June 2013 | tata.com

‘It’s important to be flexible and innovative to provide the type of products and services that your client wants’

Tata Capital in Europe is a corporate finance advisory business that facilitates investment opportunities between Europe and India. The company also provides corporate finance advice to Tata companies. Amit Mehta, head of Tata Capital in Europe since its inception, works on identifying opportunities, building relationships and providing solutions to existing clients. In this interview with tata.com he talks about the company’s operations and future plans


How important is an innovative mindset at Tata Capital?
Financial services are not new, however the attitude and sentiments of the clients change. For example, investors are more cautious now than before 2008. So in order to remain credible it’s important to be flexible and innovative to provide the type of products and services that your client wants. This credibility is vital in such a competitive sector.

What differences have you noticed between the UK and Indian markets through your work at Tata Capital?
There are certainly big cultural differences between the UK and India. Indian business is driven by relationships, conducted between people that know each other and trust each other; inevitably this can take time.

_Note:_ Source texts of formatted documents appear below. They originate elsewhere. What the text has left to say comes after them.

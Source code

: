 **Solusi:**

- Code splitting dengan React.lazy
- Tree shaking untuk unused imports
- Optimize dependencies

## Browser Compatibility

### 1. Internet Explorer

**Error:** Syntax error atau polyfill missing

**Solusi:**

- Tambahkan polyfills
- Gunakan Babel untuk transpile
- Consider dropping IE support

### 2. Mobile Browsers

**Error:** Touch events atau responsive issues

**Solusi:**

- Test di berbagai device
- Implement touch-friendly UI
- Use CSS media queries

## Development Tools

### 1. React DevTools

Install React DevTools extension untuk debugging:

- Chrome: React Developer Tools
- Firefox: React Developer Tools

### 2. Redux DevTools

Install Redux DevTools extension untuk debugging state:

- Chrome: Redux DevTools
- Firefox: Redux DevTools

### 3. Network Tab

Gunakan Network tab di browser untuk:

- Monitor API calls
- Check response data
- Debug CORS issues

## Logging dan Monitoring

In the UK, business is more transactional. Institutions are more developed, the regulatory framework is stable, and experience is more important than relationships, hence there is less transactional resistance or process difficulties in doing deals. India is a very value-conscious market and you have to identify the key decision-maker to be successful.

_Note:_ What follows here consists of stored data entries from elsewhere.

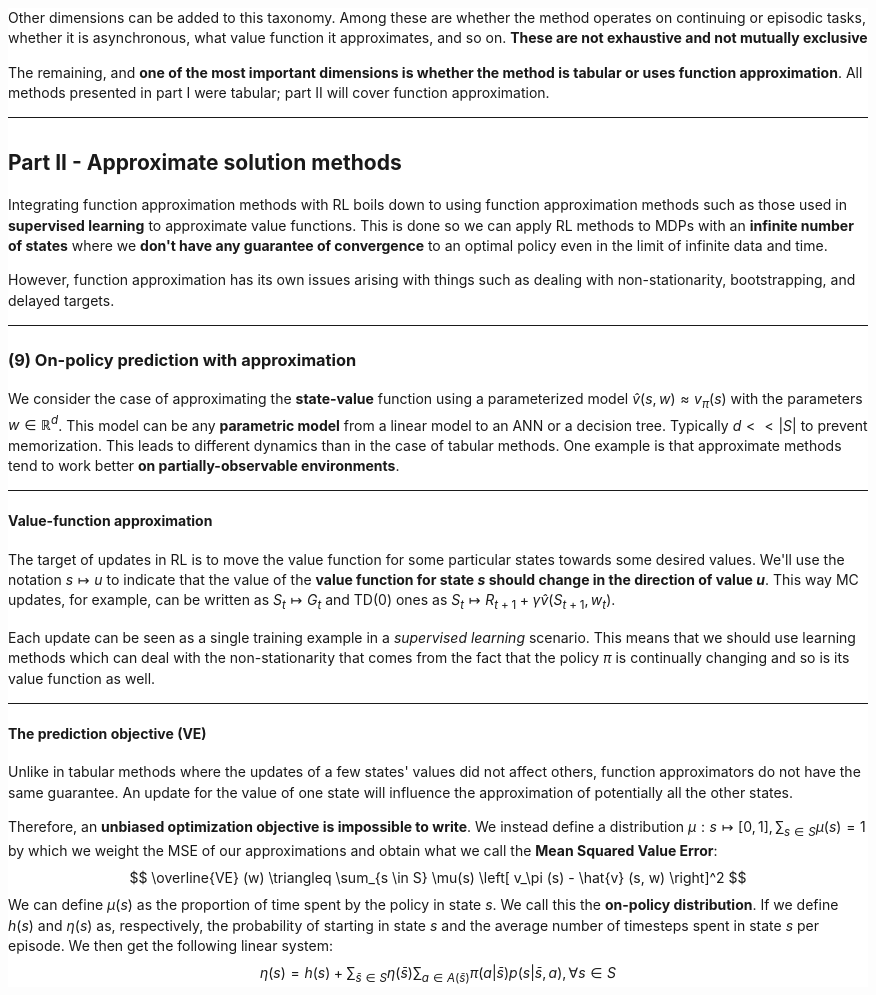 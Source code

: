 Other dimensions can be added to this taxonomy. Among these are whether the method operates on continuing or episodic tasks, whether it is asynchronous, what value function it approximates, and so on. **These are not exhaustive and not mutually exclusive** 

The remaining, and **one of the most important dimensions is whether the method is tabular or uses function approximation**. All methods presented in part I were tabular; part II will cover function approximation.

---

## Part II - Approximate solution methods

Integrating function approximation methods with RL boils down to using function approximation methods such as those used in **supervised learning** to approximate value functions. This is done so we can apply RL methods to MDPs with an **infinite number of states** where we **don't have any guarantee of convergence** to an optimal policy even in the limit of infinite data and time.

However, function approximation has its own issues arising with things such as dealing with non-stationarity, bootstrapping, and delayed targets.

---

### (9) On-policy prediction with approximation

We consider the case of approximating the **state-value** function using a parameterized model $\hat{v}(s, w) \approx v_{\pi} (s)$ with the parameters $w \in \mathbb{R}^d$. This model can be any **parametric model** from a linear model to an ANN or a decision tree. Typically $d << |S|$ to prevent memorization. This leads to different dynamics than in the case of tabular methods. One example is that approximate methods tend to work better **on partially-observable environments**.

---

#### Value-function approximation

The target of updates in RL is to move the value function for some particular states towards some desired values. We'll use the notation $s \mapsto u$ to indicate that the value of the **value function for state $s$ should change in the direction of value $u$**.  This way MC updates, for example, can be written as $S_t \mapsto G_t$ and TD(0) ones as  $S_t \mapsto R_{t+1} + \gamma \hat{v}(S_{t+1}, w_t)$. 

Each update can be seen as a single training example in a *supervised learning* scenario. This means that we should use learning methods which can deal with the non-stationarity that comes from the fact that the policy $\pi$ is continually changing and so is its value function as well.

---

#### The prediction objective (VE)

Unlike in tabular methods where the updates of a few states' values did not affect others, function approximators do not have the same guarantee. An update for the value of one state will influence the approximation of potentially all the other states. 

Therefore, an **unbiased optimization objective is impossible to write**. We instead define a distribution $\mu: s \mapsto [0,1], \sum_{s\in S} \mu(s) = 1$ by which we weight the MSE of our approximations and obtain what we call the **Mean Squared Value Error**:
$$
\overline{VE} (w) \triangleq  \sum_{s \in S} \mu(s) \left[ v_\pi (s) - \hat{v} (s, w) \right]^2
$$
We can define $\mu(s)$ as the proportion of time spent by the policy in state $s$. We call this the **on-policy distribution**. If we define $h(s)$ and $\eta(s)$ as, respectively, the probability of starting in state $s$  and the average number of timesteps spent in state $s$ per episode. We then get the following linear system:
$$
\eta(s) = h(s) + \sum_{\bar{s} \in S} \eta(\bar{s}) \sum_{a \in A(\bar{s})} \pi (a | \bar{s}) p (s | \bar{s}, a), \forall s \in S
$$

However, Indian business has become significantly more outward looking over the last 20 years, and is falling closer in to line with the UK model.

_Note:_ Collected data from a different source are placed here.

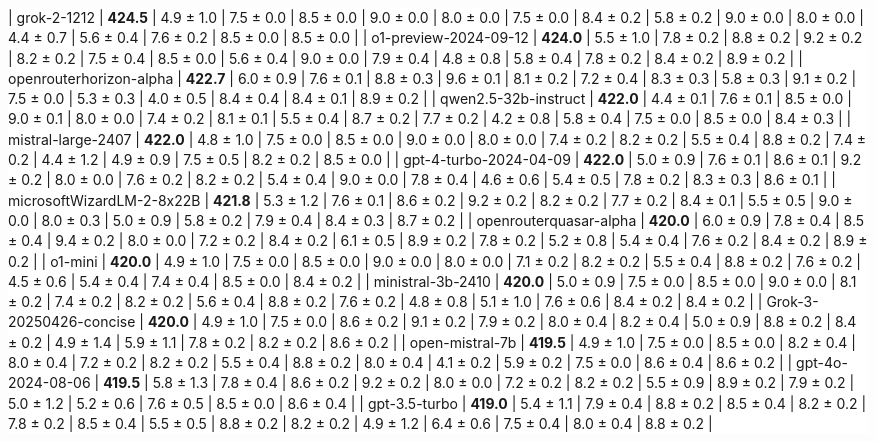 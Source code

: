| grok-2-1212                                | **424.5** | 4.9 $\pm$ 1.0               | 7.5 $\pm$ 0.0         | 8.5 $\pm$ 0.0            | 9.0 $\pm$ 0.0 | 8.0 $\pm$ 0.0                 | 7.5 $\pm$ 0.0                  | 8.4 $\pm$ 0.2         | 5.8 $\pm$ 0.2         | 9.0 $\pm$ 0.0  | 8.0 $\pm$ 0.0            | 4.4 $\pm$ 0.7     | 5.6 $\pm$ 0.4      | 7.6 $\pm$ 0.2    | 8.5 $\pm$ 0.0    | 8.5 $\pm$ 0.0 |
| o1-preview-2024-09-12                      | **424.0** | 5.5 $\pm$ 1.0               | 7.8 $\pm$ 0.2         | 8.8 $\pm$ 0.2            | 9.2 $\pm$ 0.2 | 8.2 $\pm$ 0.2                 | 7.5 $\pm$ 0.4                  | 8.5 $\pm$ 0.0         | 5.6 $\pm$ 0.4         | 9.0 $\pm$ 0.0  | 7.9 $\pm$ 0.4            | 4.8 $\pm$ 0.8     | 5.8 $\pm$ 0.4      | 7.8 $\pm$ 0.2    | 8.4 $\pm$ 0.2    | 8.9 $\pm$ 0.2 |
| openrouterhorizon-alpha                    | **422.7** | 6.0 $\pm$ 0.9               | 7.6 $\pm$ 0.1         | 8.8 $\pm$ 0.3            | 9.6 $\pm$ 0.1 | 8.1 $\pm$ 0.2                 | 7.2 $\pm$ 0.4                  | 8.3 $\pm$ 0.3         | 5.8 $\pm$ 0.3         | 9.1 $\pm$ 0.2  | 7.5 $\pm$ 0.0            | 5.3 $\pm$ 0.3     | 4.0 $\pm$ 0.5      | 8.4 $\pm$ 0.4    | 8.4 $\pm$ 0.1    | 8.9 $\pm$ 0.2 |
| qwen2.5-32b-instruct                       | **422.0** | 4.4 $\pm$ 0.1               | 7.6 $\pm$ 0.1         | 8.5 $\pm$ 0.0            | 9.0 $\pm$ 0.1 | 8.0 $\pm$ 0.0                 | 7.4 $\pm$ 0.2                  | 8.1 $\pm$ 0.1         | 5.5 $\pm$ 0.4         | 8.7 $\pm$ 0.2  | 7.7 $\pm$ 0.2            | 4.2 $\pm$ 0.8     | 5.8 $\pm$ 0.4      | 7.5 $\pm$ 0.0    | 8.5 $\pm$ 0.0    | 8.4 $\pm$ 0.3 |
| mistral-large-2407                         | **422.0** | 4.8 $\pm$ 1.0               | 7.5 $\pm$ 0.0         | 8.5 $\pm$ 0.0            | 9.0 $\pm$ 0.0 | 8.0 $\pm$ 0.0                 | 7.4 $\pm$ 0.2                  | 8.2 $\pm$ 0.2         | 5.5 $\pm$ 0.4         | 8.8 $\pm$ 0.2  | 7.4 $\pm$ 0.2            | 4.4 $\pm$ 1.2     | 4.9 $\pm$ 0.9      | 7.5 $\pm$ 0.5    | 8.2 $\pm$ 0.2    | 8.5 $\pm$ 0.0 |
| gpt-4-turbo-2024-04-09                     | **422.0** | 5.0 $\pm$ 0.9               | 7.6 $\pm$ 0.1         | 8.6 $\pm$ 0.1            | 9.2 $\pm$ 0.2 | 8.0 $\pm$ 0.0                 | 7.6 $\pm$ 0.2                  | 8.2 $\pm$ 0.2         | 5.4 $\pm$ 0.4         | 9.0 $\pm$ 0.0  | 7.8 $\pm$ 0.4            | 4.6 $\pm$ 0.6     | 5.4 $\pm$ 0.5      | 7.8 $\pm$ 0.2    | 8.3 $\pm$ 0.3    | 8.6 $\pm$ 0.1 |
| microsoftWizardLM-2-8x22B                  | **421.8** | 5.3 $\pm$ 1.2               | 7.6 $\pm$ 0.1         | 8.6 $\pm$ 0.2            | 9.2 $\pm$ 0.2 | 8.2 $\pm$ 0.2                 | 7.7 $\pm$ 0.2                  | 8.4 $\pm$ 0.1         | 5.5 $\pm$ 0.5         | 9.0 $\pm$ 0.0  | 8.0 $\pm$ 0.3            | 5.0 $\pm$ 0.9     | 5.8 $\pm$ 0.2      | 7.9 $\pm$ 0.4    | 8.4 $\pm$ 0.3    | 8.7 $\pm$ 0.2 |
| openrouterquasar-alpha                     | **420.0** | 6.0 $\pm$ 0.9               | 7.8 $\pm$ 0.4         | 8.5 $\pm$ 0.4            | 9.4 $\pm$ 0.2 | 8.0 $\pm$ 0.0                 | 7.2 $\pm$ 0.2                  | 8.4 $\pm$ 0.2         | 6.1 $\pm$ 0.5         | 8.9 $\pm$ 0.2  | 7.8 $\pm$ 0.2            | 5.2 $\pm$ 0.8     | 5.4 $\pm$ 0.4      | 7.6 $\pm$ 0.2    | 8.4 $\pm$ 0.2    | 8.9 $\pm$ 0.2 |
| o1-mini                                    | **420.0** | 4.9 $\pm$ 1.0               | 7.5 $\pm$ 0.0         | 8.5 $\pm$ 0.0            | 9.0 $\pm$ 0.0 | 8.0 $\pm$ 0.0                 | 7.1 $\pm$ 0.2                  | 8.2 $\pm$ 0.2         | 5.5 $\pm$ 0.4         | 8.8 $\pm$ 0.2  | 7.6 $\pm$ 0.2            | 4.5 $\pm$ 0.6     | 5.4 $\pm$ 0.4      | 7.4 $\pm$ 0.4    | 8.5 $\pm$ 0.0    | 8.4 $\pm$ 0.2 |
| ministral-3b-2410                          | **420.0** | 5.0 $\pm$ 0.9               | 7.5 $\pm$ 0.0         | 8.5 $\pm$ 0.0            | 9.0 $\pm$ 0.0 | 8.1 $\pm$ 0.2                 | 7.4 $\pm$ 0.2                  | 8.2 $\pm$ 0.2         | 5.6 $\pm$ 0.4         | 8.8 $\pm$ 0.2  | 7.6 $\pm$ 0.2            | 4.8 $\pm$ 0.8     | 5.1 $\pm$ 1.0      | 7.6 $\pm$ 0.6    | 8.4 $\pm$ 0.2    | 8.4 $\pm$ 0.2 |
| Grok-3-20250426-concise                    | **420.0** | 4.9 $\pm$ 1.0               | 7.5 $\pm$ 0.0         | 8.6 $\pm$ 0.2            | 9.1 $\pm$ 0.2 | 7.9 $\pm$ 0.2                 | 8.0 $\pm$ 0.4                  | 8.2 $\pm$ 0.4         | 5.0 $\pm$ 0.9         | 8.8 $\pm$ 0.2  | 8.4 $\pm$ 0.2            | 4.9 $\pm$ 1.4     | 5.9 $\pm$ 1.1      | 7.8 $\pm$ 0.2    | 8.2 $\pm$ 0.2    | 8.6 $\pm$ 0.2 |
| open-mistral-7b                            | **419.5** | 4.9 $\pm$ 1.0               | 7.5 $\pm$ 0.0         | 8.5 $\pm$ 0.0            | 8.2 $\pm$ 0.4 | 8.0 $\pm$ 0.4                 | 7.2 $\pm$ 0.2                  | 8.2 $\pm$ 0.2         | 5.5 $\pm$ 0.4         | 8.8 $\pm$ 0.2  | 8.0 $\pm$ 0.4            | 4.1 $\pm$ 0.2     | 5.9 $\pm$ 0.2      | 7.5 $\pm$ 0.0    | 8.6 $\pm$ 0.4    | 8.6 $\pm$ 0.2 |
| gpt-4o-2024-08-06                          | **419.5** | 5.8 $\pm$ 1.3               | 7.8 $\pm$ 0.4         | 8.6 $\pm$ 0.2            | 9.2 $\pm$ 0.2 | 8.0 $\pm$ 0.0                 | 7.2 $\pm$ 0.2                  | 8.2 $\pm$ 0.2         | 5.5 $\pm$ 0.9         | 8.9 $\pm$ 0.2  | 7.9 $\pm$ 0.2            | 5.0 $\pm$ 1.2     | 5.2 $\pm$ 0.6      | 7.6 $\pm$ 0.5    | 8.5 $\pm$ 0.0    | 8.6 $\pm$ 0.4 |
| gpt-3.5-turbo                              | **419.0** | 5.4 $\pm$ 1.1               | 7.9 $\pm$ 0.4         | 8.8 $\pm$ 0.2            | 8.5 $\pm$ 0.4 | 8.2 $\pm$ 0.2                 | 7.8 $\pm$ 0.2                  | 8.5 $\pm$ 0.4         | 5.5 $\pm$ 0.5         | 8.8 $\pm$ 0.2  | 8.2 $\pm$ 0.2            | 4.9 $\pm$ 1.2     | 6.4 $\pm$ 0.6      | 7.5 $\pm$ 0.4    | 8.0 $\pm$ 0.4    | 8.8 $\pm$ 0.2 |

What effect has slow global economic growth had on the operations of Tata Capital?
Investors and business have been significantly shaken by the current climate. Their cautious approach has affected Tata Capital as many Asian and Far Eastern companies are currently reluctant to invest in Europe. European companies are also cautious about investing in emerging markets such as India although they do see long-term benefits. Consequently, we are working harder than ever to provide a committed, tailor-made service to clients.

What are the new developments in your industry at the moment?
As companies are seeking high yield investments, emerging markets are becoming more important. However, investors remain cautious, though in the next three-five years I predict a three or four-fold increase in investment in these markets. This would be extremely significant.

To ensure that we capitalise on this trend, we are looking to build capabilities and products in other emerging markets. Africa in particular is an interesting opportunity for investors and for us.

What are your most memorable projects?
Since joining the group, the most high-profile transaction has been the acquisition of Jaguar Land Rover where I worked alongside colleagues from Tata Motors. This was a very exciting project, as it was a big step forward in a new market segment with a high-profile brand.

Since then, it is setting up of Tata Capital. This is a small business at the moment but it will play a very big role as companies are hungry for capital. Tata Capital aims to be able to assist them raise capital internationally.

Making Tata Capital’s European organisation into a sustainable business was probably the most challenging project. We are a very young organisation but have the benefit of a strong brand, however with that comes expectation and responsibility. It is very important that we stay focused on our objectives and not get derailed.

What qualities are needed to be a successful employee at Tata Capital?
Being technically competent is a given, however you also need to be positive, tenacious with a can-do attitude, and creative. You need to have patience as you have to continually revisit your assumptions. It’s also imperative to be sensitive to your clients’ pressures and needs. Overall, you have to have the key Tata quality of being trustworthy.